The resulting stress of the SMA wire is

σ_{SMA} = k (ε_{L} - ε_{SMA}) + σ_{ini}

where $k = (E_{SA} I_{SA}) / (d^{2} A_{SMA})$ and $σ_{ini} = F_{ini} / A_{SMA}$ .

When the temperature of the SMA wire is higher than the austenite start temperature A _s, the SMA wire starts to transfer from the martensite to the austenite phase and generates the contraction force. The behavior of the SMA wire is described by Liang–Rogers model⁴³

{\dot{σ}}_{SMA} = E (ξ) {\dot{ε}}_{S M A} + Θ \dot{T} + Ω (ξ) \dot{ξ}

where E(ξ) is the Young’s modulus of the SMA wire, Θ is the thermoelastic tensor for the SMA wire and is assumed to be negligible, T is the temperature of the SMA wire, Ω(ξ) is the phase transformation tensor, and ξ is the martensite fraction. E(ξ) is assumed to be linear with the martensite fraction, namely $E (ξ) = E_{A} + ξ (E_{M} - E_{A})$ , where E _A and E _M are Young’s moduli when austenite is 100% and martensite is 100%, respectively. Ω(ξ) is related to E(ξ) and can be defined by $Ω (ξ) = - ε_{L} E (ξ)$ . Therefore, the SMA constitutive model can be simplified as

{\dot{σ}}_{SMA} = E (ξ) ({\dot{ε}}_{SMA} - ε_{L} \dot{ξ})

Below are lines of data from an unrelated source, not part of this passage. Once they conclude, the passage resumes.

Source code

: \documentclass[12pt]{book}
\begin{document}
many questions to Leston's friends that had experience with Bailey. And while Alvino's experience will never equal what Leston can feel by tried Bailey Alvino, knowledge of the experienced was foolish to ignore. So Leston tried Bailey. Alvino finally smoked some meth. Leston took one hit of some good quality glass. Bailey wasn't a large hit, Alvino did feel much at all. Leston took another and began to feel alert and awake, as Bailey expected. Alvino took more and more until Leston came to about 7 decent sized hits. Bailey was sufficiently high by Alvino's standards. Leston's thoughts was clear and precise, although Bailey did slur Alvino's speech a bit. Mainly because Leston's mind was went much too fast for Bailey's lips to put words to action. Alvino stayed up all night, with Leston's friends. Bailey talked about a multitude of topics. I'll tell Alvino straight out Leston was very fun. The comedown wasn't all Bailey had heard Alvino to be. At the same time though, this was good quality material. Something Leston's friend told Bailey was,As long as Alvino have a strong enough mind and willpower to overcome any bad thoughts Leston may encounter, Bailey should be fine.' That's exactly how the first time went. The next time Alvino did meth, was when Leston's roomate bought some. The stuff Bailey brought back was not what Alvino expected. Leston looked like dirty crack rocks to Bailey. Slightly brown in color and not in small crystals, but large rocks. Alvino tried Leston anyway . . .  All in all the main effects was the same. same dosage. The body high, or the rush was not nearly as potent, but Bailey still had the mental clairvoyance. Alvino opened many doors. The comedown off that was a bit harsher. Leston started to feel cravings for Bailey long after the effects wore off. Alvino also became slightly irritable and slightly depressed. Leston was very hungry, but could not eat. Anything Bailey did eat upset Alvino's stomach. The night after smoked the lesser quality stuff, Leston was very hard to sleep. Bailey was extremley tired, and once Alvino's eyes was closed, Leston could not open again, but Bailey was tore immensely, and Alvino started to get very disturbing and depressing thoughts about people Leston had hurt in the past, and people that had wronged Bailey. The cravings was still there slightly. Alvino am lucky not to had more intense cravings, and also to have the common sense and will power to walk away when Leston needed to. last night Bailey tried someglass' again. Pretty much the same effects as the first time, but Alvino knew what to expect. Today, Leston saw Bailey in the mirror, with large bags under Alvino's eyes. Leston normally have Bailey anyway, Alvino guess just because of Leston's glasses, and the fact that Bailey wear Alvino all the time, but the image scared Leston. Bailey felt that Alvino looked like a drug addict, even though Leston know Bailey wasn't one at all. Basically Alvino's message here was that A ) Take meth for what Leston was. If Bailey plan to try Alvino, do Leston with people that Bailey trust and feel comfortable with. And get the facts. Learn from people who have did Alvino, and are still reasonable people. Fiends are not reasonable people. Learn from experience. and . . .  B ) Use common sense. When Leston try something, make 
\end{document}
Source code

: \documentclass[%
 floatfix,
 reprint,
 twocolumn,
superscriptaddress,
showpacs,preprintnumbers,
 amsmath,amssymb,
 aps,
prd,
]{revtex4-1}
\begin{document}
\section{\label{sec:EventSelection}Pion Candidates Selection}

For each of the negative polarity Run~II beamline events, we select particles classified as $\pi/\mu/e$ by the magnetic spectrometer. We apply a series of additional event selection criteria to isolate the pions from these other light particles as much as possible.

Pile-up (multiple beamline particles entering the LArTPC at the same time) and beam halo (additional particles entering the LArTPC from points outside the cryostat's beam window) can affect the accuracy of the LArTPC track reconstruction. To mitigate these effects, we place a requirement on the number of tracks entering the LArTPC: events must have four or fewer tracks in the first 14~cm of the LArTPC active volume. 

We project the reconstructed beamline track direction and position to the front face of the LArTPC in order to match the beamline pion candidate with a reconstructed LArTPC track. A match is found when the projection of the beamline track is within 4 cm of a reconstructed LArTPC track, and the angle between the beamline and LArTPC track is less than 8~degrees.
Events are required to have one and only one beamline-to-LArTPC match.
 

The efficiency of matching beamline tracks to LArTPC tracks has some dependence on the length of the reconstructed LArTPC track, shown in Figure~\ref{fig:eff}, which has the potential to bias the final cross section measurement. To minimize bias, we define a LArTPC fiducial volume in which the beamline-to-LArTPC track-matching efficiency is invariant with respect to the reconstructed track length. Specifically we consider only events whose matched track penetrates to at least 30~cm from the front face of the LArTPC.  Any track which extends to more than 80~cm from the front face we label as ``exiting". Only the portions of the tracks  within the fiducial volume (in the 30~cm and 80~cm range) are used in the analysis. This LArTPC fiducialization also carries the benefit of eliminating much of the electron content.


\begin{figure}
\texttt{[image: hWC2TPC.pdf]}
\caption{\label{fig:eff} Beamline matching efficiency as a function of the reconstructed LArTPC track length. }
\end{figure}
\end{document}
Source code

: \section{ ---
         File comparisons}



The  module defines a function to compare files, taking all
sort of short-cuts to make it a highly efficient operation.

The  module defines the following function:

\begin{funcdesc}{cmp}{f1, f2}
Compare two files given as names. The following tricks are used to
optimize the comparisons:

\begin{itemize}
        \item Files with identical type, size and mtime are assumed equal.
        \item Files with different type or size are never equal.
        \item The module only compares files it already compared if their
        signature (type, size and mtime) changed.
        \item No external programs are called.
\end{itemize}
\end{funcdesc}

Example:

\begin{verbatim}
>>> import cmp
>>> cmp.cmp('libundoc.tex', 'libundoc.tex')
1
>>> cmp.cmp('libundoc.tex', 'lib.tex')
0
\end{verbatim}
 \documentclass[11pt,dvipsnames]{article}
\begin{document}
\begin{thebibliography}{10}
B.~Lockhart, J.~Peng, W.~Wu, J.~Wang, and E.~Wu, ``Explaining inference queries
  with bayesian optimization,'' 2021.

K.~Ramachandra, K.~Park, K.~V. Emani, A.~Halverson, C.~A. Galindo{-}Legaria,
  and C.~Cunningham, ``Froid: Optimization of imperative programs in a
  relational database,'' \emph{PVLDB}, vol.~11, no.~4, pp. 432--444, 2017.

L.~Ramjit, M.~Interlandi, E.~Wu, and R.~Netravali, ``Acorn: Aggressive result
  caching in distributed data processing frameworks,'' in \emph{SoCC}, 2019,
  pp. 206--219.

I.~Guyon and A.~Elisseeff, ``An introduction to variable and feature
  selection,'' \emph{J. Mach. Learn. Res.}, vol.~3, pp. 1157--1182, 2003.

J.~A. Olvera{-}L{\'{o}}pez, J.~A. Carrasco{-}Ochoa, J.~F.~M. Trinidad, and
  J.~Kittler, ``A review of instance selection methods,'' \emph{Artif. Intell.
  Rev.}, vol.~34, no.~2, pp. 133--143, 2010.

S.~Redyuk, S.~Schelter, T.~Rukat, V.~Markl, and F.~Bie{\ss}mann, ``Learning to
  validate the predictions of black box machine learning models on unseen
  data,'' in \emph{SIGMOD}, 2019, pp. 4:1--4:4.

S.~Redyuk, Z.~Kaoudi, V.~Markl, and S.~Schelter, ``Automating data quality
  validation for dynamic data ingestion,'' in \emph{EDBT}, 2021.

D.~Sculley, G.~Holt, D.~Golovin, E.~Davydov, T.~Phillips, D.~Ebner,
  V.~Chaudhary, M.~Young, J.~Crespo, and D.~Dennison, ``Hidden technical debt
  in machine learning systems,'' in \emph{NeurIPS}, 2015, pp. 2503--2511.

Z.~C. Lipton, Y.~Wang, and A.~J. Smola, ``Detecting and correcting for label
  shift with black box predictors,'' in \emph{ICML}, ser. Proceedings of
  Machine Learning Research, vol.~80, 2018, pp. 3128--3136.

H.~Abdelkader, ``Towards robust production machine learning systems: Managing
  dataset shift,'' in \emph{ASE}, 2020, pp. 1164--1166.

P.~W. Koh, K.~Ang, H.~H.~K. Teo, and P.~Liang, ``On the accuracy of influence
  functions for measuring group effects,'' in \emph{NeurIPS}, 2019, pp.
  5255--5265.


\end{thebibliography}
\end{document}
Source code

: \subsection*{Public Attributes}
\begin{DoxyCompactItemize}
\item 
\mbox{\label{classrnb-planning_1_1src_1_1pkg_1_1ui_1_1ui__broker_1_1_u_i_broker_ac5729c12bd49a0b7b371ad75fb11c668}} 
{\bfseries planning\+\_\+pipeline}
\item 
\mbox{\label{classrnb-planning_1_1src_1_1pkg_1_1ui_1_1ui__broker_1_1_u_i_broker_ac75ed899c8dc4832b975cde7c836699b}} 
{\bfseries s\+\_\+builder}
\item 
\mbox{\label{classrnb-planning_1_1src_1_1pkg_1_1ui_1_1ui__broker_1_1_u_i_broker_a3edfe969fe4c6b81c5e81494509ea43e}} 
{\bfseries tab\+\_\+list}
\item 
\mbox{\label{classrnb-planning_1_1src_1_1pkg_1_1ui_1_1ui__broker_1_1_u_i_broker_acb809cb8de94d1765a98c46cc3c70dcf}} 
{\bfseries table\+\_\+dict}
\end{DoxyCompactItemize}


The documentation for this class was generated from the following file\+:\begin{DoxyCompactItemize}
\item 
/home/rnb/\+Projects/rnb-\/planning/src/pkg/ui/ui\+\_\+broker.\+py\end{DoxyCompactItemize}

During the transformation process of the SMA wire from the martensite to austenite (M → A), its martensite fraction is expressed by

ξ = \frac{ξ_{M}}{2} c o s [a_{A} (T - A_{s}) + b_{A} σ_{SMA}] + \frac{ξ_{M}}{2}, A_{s} + \frac{σ_{SMA}}{C_{A}} \leq T \leq A_{f} + \frac{σ_{SMA}}{C_{A}}

where $a_{A} = π / (A_{f} - A_{s})$ and $b_{A} = - a_{A} / C_{A}$ . ξ _M is the initial martensite fraction prior to the beginning of the M → A transformation process. C _A is a constant, representing the effect of stress on the austenite temperature of the SMA wire.

During the transformation process of the SMA wire from the austenite to martensite (A → M), its martensite fraction is expressed by

ξ = \frac{1 - ξ_{A}}{2} c o s [a_{M} (T - M_{f}) + b_{M} σ_{SMA}] + \frac{1 + ξ_{A}}{2}, M_{f} + \frac{σ_{SMA}}{C_{M}} \leq T \leq M_{s} + \frac{σ_{SMA}}{C_{M}}

where $a_{M} = π / (M_{s} - M_{f})$ and $b_{M} = - a_{A} / C_{M}$ . ξ _A is the initial martensite fraction prior to the beginning of the A → M transformation process. C _M is a constant, which represents the effect of stress on the martensite temperature of the SMA wire.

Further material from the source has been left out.